▶ **Prompt**:
Your copy should match the entries exactly, with the pictures left out.

═══ Supplied data

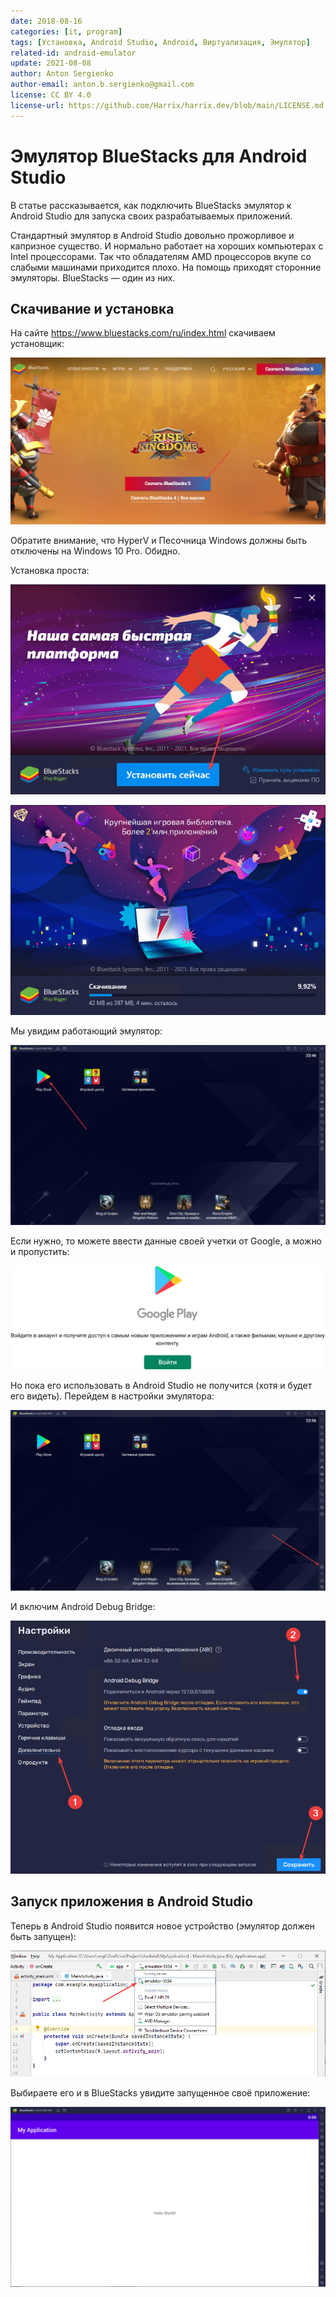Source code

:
```yaml
---
date: 2018-08-16
categories: [it, program]
tags: [Установка, Android Studio, Android, Виртуализация, Эмулятор]
related-id: android-emulator
update: 2021-08-08
author: Anton Sergienko
author-email: anton.b.sergienko@gmail.com
license: CC BY 4.0
license-url: https://github.com/Harrix/harrix.dev/blob/main/LICENSE.md
---
```


# Эмулятор BlueStacks для Android Studio

В статье рассказывается, как подключить BlueStacks эмулятор к Android Studio для запуска своих разрабатываемых приложений.

Стандартный эмулятор в Android Studio довольно прожорливое и капризное существо. И нормально работает на хороших компьютерах с Intel процессорами. Так что обладателям AMD процессоров вкупе со слабыми машинами приходится плохо. На помощь приходят сторонние эмуляторы. BlueStacks — один из них.

## Скачивание и установка

На сайте <https://www.bluestacks.com/ru/index.html> скачиваем установщик:

![Скачивание установщика](img/download.png)

Обратите внимание, что HyperV и Песочница Windows должны быть отключены на Windows 10 Pro. Обидно.

Установка проста:

![Первоначальное окно установщика](img/install_01.png)

![Процесс установки](img/install_02.png)

Мы увидим работающий эмулятор:

![Эмулятор готов к работе](img/blue-stacks.png)

Если нужно, то можете ввести данные своей учетки от Google, а можно и пропустить:

![Окончание установки](img/install_03.png)

Но пока его использовать в Android Studio не получится (хотя и будет его видеть). Перейдем в настройки эмулятора:

![Настройки эмулятора](img/settings_01.png)

И включим Android Debug Bridge:

![Настройки эмулятора](img/settings_02.png)

## Запуск приложения в Android Studio

Теперь в Android Studio появится новое устройство (эмулятор должен быть запущен):

![Выбор устройства в Android Studio](img/run_01.png)

Выбираете его и в BlueStacks увидите запущенное своё приложение:

![Запущенное приложение](img/run_02.png)
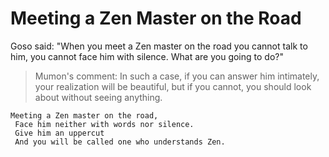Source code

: # Meeting a Zen Master on the Road

Goso said: "When you meet a Zen master on the road you cannot talk to him, you cannot face him with silence. What are you going to do?"

> Mumon's comment: In such a case, if you can answer him intimately, your realization will be  beautiful, but if you cannot, you should look about without seeing anything.

```
Meeting a Zen master on the road,
 Face him neither with words nor silence.
 Give him an uppercut
 And you will be called one who understands Zen.
```
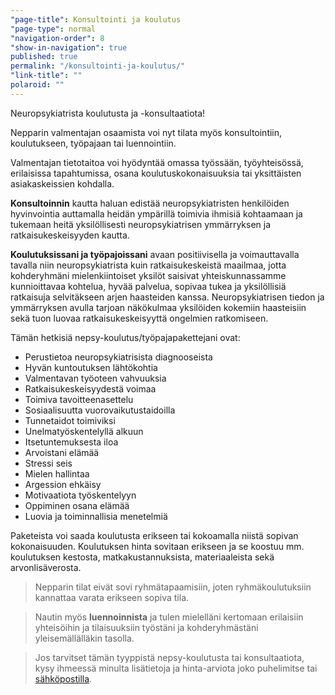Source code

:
 ```yaml
---
"page-title": Konsultointi ja koulutus
"page-type": normal
"navigation-order": 8
"show-in-navigation": true
published: true
permalink: "/konsultointi-ja-koulutus/"
"link-title": ""
polaroid: ""
---
```













Neuropsykiatrista koulutusta ja -konsultaatiota!

Nepparin valmentajan osaamista voi nyt tilata myös konsultointiin, koulutukseen, työpajaan tai luennointiin.

Valmentajan tietotaitoa voi hyödyntää omassa työssään, työyhteisössä, erilaisissa tapahtumissa, osana koulutuskokonaisuuksia tai yksittäisten asiakaskeissien kohdalla.

**Konsultoinnin** kautta haluan edistää neuropsykiatristen henkilöiden hyvinvointia auttamalla heidän ympärillä toimivia ihmisiä kohtaamaan ja tukemaan heitä yksilöllisesti neuropsykiatrisen ymmärryksen ja ratkaisukeskeisyyden kautta.

**Koulutuksissani ja työpajoissani** avaan positiivisella ja voimauttavalla tavalla niin neuropsykiatrista kuin ratkaisukeskeistä maailmaa, jotta kohderyhmäni mielenkiintoiset yksilöt saisivat yhteiskunnassamme kunnioittavaa kohtelua, hyvää palvelua, sopivaa tukea ja yksilöllisiä ratkaisuja selvitäkseen arjen haasteiden kanssa. Neuropsykiatrisen tiedon ja ymmärryksen avulla tarjoan näkökulmaa yksilöiden kokemiin haasteisiin sekä tuon luovaa ratkaisukeskeisyyttä ongelmien ratkomiseen.

Tämän hetkisiä nepsy-koulutus/työpajapakettejani ovat:


* Perustietoa neuropsykiatrisista diagnooseista
* Hyvän kuntoutuksen lähtökohtia
* Valmentavan työoteen vahvuuksia
* Ratkaisukeskeisyydestä voimaa
* Toimiva tavoitteenasettelu
* Sosiaalisuutta vuorovaikutustaidoilla
* Tunnetaidot toimiviksi
* Unelmatyöskentelyllä alkuun
* Itsetuntemuksesta iloa
* Arvoistani elämää
* Stressi seis
* Mielen hallintaa
* Argession ehkäisy
* Motivaatiota työskentelyyn
* Oppiminen osana elämää
* Luovia ja toiminnallisia menetelmiä

Paketeista voi saada koulutusta erikseen tai kokoamalla niistä sopivan kokonaisuuden. Koulutuksen hinta sovitaan erikseen ja se koostuu mm. koulutuksen kestosta, matkakustannuksista, materiaaleista sekä arvonlisäverosta.

> Nepparin tilat eivät sovi ryhmätapaamisiin, joten ryhmäkoulutuksiin kannattaa varata erikseen sopiva tila.

> Nautin myös **luennoinnista** ja tulen mielelläni kertomaan erilaisiin yhteisöihin ja tilaisuuksiin työstäni ja kohderyhmästäni yleisemällälläkin tasolla. 

> Jos tarvitset tämän tyyppistä nepsy-koulutusta tai konsultaatiota, kysy ihmeessä minulta lisätietoja ja hinta-arviota joko puhelimitse tai [sähköpostilla](/ota-yhteytta).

══════

▶ **Task response**:
Source code

:
```yaml
---
date: 2018-08-16
categories: [it, program]
tags: [Установка, Android Studio, Android, Виртуализация, Эмулятор]
related-id: android-emulator
update: 2021-08-08
author: Anton Sergienko
author-email: anton.b.sergienko@gmail.com
license: CC BY 4.0
license-url: https://github.com/Harrix/harrix.dev/blob/main/LICENSE.md
---
```


# Эмулятор BlueStacks для Android Studio

В статье рассказывается, как подключить BlueStacks эмулятор к Android Studio для запуска своих разрабатываемых приложений.

Стандартный эмулятор в Android Studio довольно прожорливое и капризное существо. И нормально работает на хороших компьютерах с Intel процессорами. Так что обладателям AMD процессоров вкупе со слабыми машинами приходится плохо. На помощь приходят сторонние эмуляторы. BlueStacks — один из них.

## Скачивание и установка

На сайте <https://www.bluestacks.com/ru/index.html> скачиваем установщик:

![Скачивание установщика](img/download.png)

Обратите внимание, что HyperV и Песочница Windows должны быть отключены на Windows 10 Pro. Обидно.

Установка проста:

![Первоначальное окно установщика](img/install_01.png)

![Процесс установки](img/install_02.png)

Мы увидим работающий эмулятор:

![Эмулятор готов к работе](img/blue-stacks.png)

Если нужно, то можете ввести данные своей учетки от Google, а можно и пропустить:

![Окончание установки](img/install_03.png)

Но пока его использовать в Android Studio не получится (хотя и будет его видеть). Перейдем в настройки эмулятора:

![Настройки эмулятора](img/settings_01.png)

И включим Android Debug Bridge:

![Настройки эмулятора](img/settings_02.png)

## Запуск приложения в Android Studio

Теперь в Android Studio появится новое устройство (эмулятор должен быть запущен):

![Выбор устройства в Android Studio](img/run_01.png)

Выбираете его и в BlueStacks увидите запущенное своё приложение:

![Запущенное приложение](img/run_02.png)
Source code

: # Meeting a Zen Master on the Road

Goso said: "When you meet a Zen master on the road you cannot talk to him, you cannot face him with silence. What are you going to do?"

> Mumon's comment: In such a case, if you can answer him intimately, your realization will be  beautiful, but if you cannot, you should look about without seeing anything.

```
Meeting a Zen master on the road,
 Face him neither with words nor silence.
 Give him an uppercut
 And you will be called one who understands Zen.
```
Source code

:
 ```yaml
---
"page-title": Konsultointi ja koulutus
"page-type": normal
"navigation-order": 8
"show-in-navigation": true
published: true
permalink: "/konsultointi-ja-koulutus/"
"link-title": ""
polaroid: ""
---
```













Neuropsykiatrista koulutusta ja -konsultaatiota!

Nepparin valmentajan osaamista voi nyt tilata myös konsultointiin, koulutukseen, työpajaan tai luennointiin.

Valmentajan tietotaitoa voi hyödyntää omassa työssään, työyhteisössä, erilaisissa tapahtumissa, osana koulutuskokonaisuuksia tai yksittäisten asiakaskeissien kohdalla.

**Konsultoinnin** kautta haluan edistää neuropsykiatristen henkilöiden hyvinvointia auttamalla heidän ympärillä toimivia ihmisiä kohtaamaan ja tukemaan heitä yksilöllisesti neuropsykiatrisen ymmärryksen ja ratkaisukeskeisyyden kautta.

**Koulutuksissani ja työpajoissani** avaan positiivisella ja voimauttavalla tavalla niin neuropsykiatrista kuin ratkaisukeskeistä maailmaa, jotta kohderyhmäni mielenkiintoiset yksilöt saisivat yhteiskunnassamme kunnioittavaa kohtelua, hyvää palvelua, sopivaa tukea ja yksilöllisiä ratkaisuja selvitäkseen arjen haasteiden kanssa. Neuropsykiatrisen tiedon ja ymmärryksen avulla tarjoan näkökulmaa yksilöiden kokemiin haasteisiin sekä tuon luovaa ratkaisukeskeisyyttä ongelmien ratkomiseen.

Tämän hetkisiä nepsy-koulutus/työpajapakettejani ovat:


* Perustietoa neuropsykiatrisista diagnooseista
* Hyvän kuntoutuksen lähtökohtia
* Valmentavan työoteen vahvuuksia
* Ratkaisukeskeisyydestä voimaa
* Toimiva tavoitteenasettelu
* Sosiaalisuutta vuorovaikutustaidoilla
* Tunnetaidot toimiviksi
* Unelmatyöskentelyllä alkuun
* Itsetuntemuksesta iloa
* Arvoistani elämää
* Stressi seis
* Mielen hallintaa
* Argession ehkäisy
* Motivaatiota työskentelyyn
* Oppiminen osana elämää
* Luovia ja toiminnallisia menetelmiä

Paketeista voi saada koulutusta erikseen tai kokoamalla niistä sopivan kokonaisuuden. Koulutuksen hinta sovitaan erikseen ja se koostuu mm. koulutuksen kestosta, matkakustannuksista, materiaaleista sekä arvonlisäverosta.

> Nepparin tilat eivät sovi ryhmätapaamisiin, joten ryhmäkoulutuksiin kannattaa varata erikseen sopiva tila.

> Nautin myös **luennoinnista** ja tulen mielelläni kertomaan erilaisiin yhteisöihin ja tilaisuuksiin työstäni ja kohderyhmästäni yleisemällälläkin tasolla. 

> Jos tarvitset tämän tyyppistä nepsy-koulutusta tai konsultaatiota, kysy ihmeessä minulta lisätietoja ja hinta-arviota joko puhelimitse tai [sähköpostilla](/ota-yhteytta).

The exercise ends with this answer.